PROCESSO N.º 731-C/2019

Recurso Extraordinário de Inconstitucionalidade

Em nome do Povo, acordam, em Conferência, no Plenário do Tribunal Constitucional:

I. RELATÓRIO

Manuel Moreira Pinheiro, com os demais sinais de identificação nos autos, vem, nos termos da alínea b) do artigo 49.º da Lei n.º 3/08, de 17 de Junho, Lei do Processo Constitucional (LPC), interpor o presente recurso extraordinário de inconstitucionalidade, por não se conformar com as Resoluções nºs 16/19, de 3 de Julho e 17/19, de 18 de Julho, aprovadas pelo Plenário do Tribunal Constitucional.  

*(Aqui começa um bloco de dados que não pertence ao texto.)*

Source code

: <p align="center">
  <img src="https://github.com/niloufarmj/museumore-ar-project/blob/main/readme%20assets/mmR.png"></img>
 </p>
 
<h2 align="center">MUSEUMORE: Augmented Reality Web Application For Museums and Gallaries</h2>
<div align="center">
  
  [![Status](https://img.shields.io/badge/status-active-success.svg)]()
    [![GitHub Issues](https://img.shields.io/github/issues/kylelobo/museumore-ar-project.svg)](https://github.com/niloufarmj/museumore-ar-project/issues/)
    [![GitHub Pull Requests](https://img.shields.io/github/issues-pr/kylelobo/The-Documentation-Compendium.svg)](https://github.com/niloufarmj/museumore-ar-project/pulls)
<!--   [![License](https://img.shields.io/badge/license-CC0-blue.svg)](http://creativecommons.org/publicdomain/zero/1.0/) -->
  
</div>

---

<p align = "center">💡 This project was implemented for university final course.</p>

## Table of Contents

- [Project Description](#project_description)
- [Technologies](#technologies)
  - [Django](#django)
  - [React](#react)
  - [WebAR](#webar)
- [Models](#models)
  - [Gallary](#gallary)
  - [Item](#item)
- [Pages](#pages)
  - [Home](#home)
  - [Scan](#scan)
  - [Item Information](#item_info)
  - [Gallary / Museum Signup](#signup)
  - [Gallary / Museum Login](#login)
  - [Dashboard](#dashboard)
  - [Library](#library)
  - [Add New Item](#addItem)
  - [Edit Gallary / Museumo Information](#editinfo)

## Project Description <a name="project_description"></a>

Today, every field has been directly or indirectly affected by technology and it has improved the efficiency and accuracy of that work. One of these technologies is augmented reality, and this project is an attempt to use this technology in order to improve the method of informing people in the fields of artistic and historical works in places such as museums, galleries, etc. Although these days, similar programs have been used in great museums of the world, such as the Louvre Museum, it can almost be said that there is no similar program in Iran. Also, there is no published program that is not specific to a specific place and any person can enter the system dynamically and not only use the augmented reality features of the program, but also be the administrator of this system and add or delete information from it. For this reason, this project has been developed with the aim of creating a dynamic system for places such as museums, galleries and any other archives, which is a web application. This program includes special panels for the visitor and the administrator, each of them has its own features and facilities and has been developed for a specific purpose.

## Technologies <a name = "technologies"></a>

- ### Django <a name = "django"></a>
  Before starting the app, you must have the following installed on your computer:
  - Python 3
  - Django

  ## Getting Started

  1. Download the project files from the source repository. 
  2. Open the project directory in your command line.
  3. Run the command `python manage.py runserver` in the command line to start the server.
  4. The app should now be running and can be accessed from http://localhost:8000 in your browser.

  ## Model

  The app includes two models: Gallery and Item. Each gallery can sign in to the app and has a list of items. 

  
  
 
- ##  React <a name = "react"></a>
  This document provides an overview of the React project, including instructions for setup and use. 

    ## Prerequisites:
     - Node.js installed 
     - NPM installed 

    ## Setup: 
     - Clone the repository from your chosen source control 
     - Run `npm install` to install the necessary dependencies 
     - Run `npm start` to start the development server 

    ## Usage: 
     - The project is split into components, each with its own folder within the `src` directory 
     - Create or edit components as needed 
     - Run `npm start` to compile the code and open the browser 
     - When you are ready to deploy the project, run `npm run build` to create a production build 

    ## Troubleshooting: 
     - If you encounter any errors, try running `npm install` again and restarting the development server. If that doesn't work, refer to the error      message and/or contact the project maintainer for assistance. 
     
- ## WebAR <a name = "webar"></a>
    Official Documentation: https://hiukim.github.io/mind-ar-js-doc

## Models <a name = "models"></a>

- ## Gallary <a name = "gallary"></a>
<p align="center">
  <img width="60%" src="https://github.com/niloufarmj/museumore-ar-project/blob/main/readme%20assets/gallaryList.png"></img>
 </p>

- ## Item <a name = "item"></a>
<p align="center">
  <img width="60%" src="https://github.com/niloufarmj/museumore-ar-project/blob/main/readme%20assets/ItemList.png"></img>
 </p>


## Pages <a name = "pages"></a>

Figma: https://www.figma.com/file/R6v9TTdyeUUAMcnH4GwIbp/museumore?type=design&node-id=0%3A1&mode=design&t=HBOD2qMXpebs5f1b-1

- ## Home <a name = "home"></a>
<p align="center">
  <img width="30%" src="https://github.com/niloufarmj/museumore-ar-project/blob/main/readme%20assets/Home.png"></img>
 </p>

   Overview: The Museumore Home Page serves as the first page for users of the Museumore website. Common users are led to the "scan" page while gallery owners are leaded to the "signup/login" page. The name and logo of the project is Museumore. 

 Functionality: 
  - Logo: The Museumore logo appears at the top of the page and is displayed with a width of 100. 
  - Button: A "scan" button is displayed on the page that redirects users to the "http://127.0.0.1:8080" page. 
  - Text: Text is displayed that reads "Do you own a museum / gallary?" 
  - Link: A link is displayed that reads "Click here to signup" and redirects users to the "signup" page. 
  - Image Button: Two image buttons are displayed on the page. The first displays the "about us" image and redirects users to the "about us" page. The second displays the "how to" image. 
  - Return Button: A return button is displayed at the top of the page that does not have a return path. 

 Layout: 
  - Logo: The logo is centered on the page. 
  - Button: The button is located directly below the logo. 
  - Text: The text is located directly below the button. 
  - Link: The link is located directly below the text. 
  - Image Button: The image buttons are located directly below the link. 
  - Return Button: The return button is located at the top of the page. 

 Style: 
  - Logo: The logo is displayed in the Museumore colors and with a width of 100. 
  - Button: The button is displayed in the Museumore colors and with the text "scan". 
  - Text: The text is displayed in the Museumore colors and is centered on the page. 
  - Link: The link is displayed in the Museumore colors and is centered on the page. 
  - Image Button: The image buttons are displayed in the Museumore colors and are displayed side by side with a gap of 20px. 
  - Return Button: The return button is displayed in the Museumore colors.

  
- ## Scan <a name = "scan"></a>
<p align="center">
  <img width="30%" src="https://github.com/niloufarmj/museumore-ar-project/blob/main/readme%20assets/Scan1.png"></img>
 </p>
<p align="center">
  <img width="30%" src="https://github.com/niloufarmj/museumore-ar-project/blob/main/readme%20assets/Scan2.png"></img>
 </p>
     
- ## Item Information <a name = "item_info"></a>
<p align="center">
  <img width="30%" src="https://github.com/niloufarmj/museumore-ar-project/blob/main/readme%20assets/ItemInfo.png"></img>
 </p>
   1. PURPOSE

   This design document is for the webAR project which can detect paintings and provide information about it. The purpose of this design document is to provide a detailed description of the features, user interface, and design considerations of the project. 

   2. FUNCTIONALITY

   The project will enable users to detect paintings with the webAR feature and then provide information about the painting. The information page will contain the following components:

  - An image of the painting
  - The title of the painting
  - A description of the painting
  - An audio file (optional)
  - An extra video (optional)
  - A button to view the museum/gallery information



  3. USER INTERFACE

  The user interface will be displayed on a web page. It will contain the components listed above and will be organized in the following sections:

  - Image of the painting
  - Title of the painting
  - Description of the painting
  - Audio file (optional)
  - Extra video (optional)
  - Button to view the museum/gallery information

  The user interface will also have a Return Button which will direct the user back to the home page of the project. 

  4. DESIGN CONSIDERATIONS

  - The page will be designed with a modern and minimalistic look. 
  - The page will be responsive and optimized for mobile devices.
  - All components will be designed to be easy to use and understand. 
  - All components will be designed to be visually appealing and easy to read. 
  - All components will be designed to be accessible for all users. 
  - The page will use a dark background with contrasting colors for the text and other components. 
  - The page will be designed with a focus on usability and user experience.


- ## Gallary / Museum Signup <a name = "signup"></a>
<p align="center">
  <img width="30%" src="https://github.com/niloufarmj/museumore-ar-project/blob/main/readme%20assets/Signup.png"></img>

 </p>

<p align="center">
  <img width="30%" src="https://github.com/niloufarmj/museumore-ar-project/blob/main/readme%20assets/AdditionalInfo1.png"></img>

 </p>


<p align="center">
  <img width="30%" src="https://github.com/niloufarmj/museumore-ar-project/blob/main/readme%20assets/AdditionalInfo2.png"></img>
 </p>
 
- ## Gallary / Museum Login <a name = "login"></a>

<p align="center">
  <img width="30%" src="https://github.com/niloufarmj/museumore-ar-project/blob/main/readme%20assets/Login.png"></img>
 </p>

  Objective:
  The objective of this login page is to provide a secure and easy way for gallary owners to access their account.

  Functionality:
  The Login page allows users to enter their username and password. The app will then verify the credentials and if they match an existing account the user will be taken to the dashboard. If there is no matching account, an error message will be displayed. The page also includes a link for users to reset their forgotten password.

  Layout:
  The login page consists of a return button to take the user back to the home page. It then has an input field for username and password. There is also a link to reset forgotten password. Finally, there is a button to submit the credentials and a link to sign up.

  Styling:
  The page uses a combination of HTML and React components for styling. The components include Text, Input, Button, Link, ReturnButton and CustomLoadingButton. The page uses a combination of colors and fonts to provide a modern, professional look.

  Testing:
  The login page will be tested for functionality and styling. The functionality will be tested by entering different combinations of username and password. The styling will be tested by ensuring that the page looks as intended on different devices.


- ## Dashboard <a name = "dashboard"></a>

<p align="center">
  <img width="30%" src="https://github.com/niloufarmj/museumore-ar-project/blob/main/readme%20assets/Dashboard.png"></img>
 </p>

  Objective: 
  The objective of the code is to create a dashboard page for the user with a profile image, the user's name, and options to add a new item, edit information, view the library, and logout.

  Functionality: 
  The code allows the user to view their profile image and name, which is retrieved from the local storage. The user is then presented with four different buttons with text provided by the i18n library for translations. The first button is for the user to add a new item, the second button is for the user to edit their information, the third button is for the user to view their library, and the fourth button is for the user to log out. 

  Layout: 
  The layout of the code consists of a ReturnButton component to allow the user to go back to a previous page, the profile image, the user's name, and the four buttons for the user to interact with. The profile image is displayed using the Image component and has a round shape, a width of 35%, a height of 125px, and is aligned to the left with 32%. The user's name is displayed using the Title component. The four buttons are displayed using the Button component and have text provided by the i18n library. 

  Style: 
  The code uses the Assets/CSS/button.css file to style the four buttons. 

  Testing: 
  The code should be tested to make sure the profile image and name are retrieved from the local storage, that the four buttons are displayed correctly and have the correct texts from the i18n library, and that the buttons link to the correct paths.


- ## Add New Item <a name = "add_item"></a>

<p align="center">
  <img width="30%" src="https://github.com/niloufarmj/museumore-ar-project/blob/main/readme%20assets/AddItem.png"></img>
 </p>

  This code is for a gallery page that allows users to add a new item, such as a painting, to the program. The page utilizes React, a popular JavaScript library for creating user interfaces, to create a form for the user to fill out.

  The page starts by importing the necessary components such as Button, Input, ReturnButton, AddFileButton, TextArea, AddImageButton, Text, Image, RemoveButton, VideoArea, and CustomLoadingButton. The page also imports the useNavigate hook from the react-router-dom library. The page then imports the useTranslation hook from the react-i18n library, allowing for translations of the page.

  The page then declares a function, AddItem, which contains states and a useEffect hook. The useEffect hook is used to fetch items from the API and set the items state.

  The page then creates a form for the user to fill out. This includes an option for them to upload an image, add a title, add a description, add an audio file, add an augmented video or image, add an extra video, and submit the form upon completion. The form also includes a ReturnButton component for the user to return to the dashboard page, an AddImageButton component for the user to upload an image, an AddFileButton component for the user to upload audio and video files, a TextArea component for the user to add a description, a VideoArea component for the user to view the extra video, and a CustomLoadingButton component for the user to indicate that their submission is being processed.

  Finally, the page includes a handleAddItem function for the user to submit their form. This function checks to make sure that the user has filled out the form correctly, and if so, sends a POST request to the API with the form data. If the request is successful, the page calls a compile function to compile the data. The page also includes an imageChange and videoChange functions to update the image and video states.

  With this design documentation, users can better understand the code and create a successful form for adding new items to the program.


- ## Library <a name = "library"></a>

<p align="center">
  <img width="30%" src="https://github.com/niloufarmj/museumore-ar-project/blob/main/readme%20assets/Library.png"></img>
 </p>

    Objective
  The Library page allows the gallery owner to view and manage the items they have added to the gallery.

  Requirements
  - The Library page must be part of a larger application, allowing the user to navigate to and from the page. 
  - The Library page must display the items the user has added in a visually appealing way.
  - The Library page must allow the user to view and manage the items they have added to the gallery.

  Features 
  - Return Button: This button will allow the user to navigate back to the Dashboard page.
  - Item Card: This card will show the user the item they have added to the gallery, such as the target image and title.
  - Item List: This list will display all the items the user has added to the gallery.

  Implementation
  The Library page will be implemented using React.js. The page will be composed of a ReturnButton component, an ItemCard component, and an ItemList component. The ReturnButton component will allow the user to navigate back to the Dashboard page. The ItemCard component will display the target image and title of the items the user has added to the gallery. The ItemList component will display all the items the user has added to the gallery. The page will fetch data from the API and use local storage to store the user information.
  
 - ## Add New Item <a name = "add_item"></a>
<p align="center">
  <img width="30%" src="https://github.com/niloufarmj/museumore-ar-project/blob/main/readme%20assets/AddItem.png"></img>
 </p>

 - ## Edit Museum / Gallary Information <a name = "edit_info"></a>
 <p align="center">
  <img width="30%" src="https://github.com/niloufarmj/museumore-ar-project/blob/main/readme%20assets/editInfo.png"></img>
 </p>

O Recorrente apresentou a este Tribunal as suas alegações e, em síntese, asseverou o seguinte:

  1. As Resoluções nºs 16/19 e 17/19 referidas violaram o princípio da igualdade por não conferir tratamento igual aos recorrentes, nos termos do artigo 23.º n.º 2 da Constituição da República de Angola (CRA);
  2. Candidatou-se ao concurso público para o cargo de Juiz Conselheiro do Tribunal Constitucional;
  3. Foi um dos seis candidatos admitidos ao concurso público, cujos critérios de avaliação ao concurso foram os seguintes: a) tempo de licenciatura, b) formação académica, c) formação em matéria constitucional, d) experiência em matéria constitucional, e) experiência forense;
  4. Dispõe de formação em direito constitucional com o grau de altos estudos avançados em direito constitucional e outros cursos de formação na área do Tribunal Constitucional;
  5. Ao corrigir, seria ele certamente o vencedor do concurso para designação de um Juiz Conselheiro para o Tribunal Constitucional;  
  6. Os candidatos Carlos Alberto Bravo Burity da Silva, Adozindo da Conceição, Marcolino e José Moreno Pereira da Gama, enquanto agentes públicos, não devem ser admitidos ao concurso ao abrigo da Lei n.º 3/10, Lei da Probidade Pública, deviam suspender ou obter autorização dos seus superiores;
  7. Existem dois candidatos em situações iguais porque não reconheceram os diplomas de mestrado integrado no INAAREES;
  8. Outra situação do candidato Carlos Burity da Silva juntou declarações de reconhecimento de estudos do INAAREES, sem respectivos títulos de suporte – mestrado e doutoramento, mas foi classificado em primeiro lugar do concurso.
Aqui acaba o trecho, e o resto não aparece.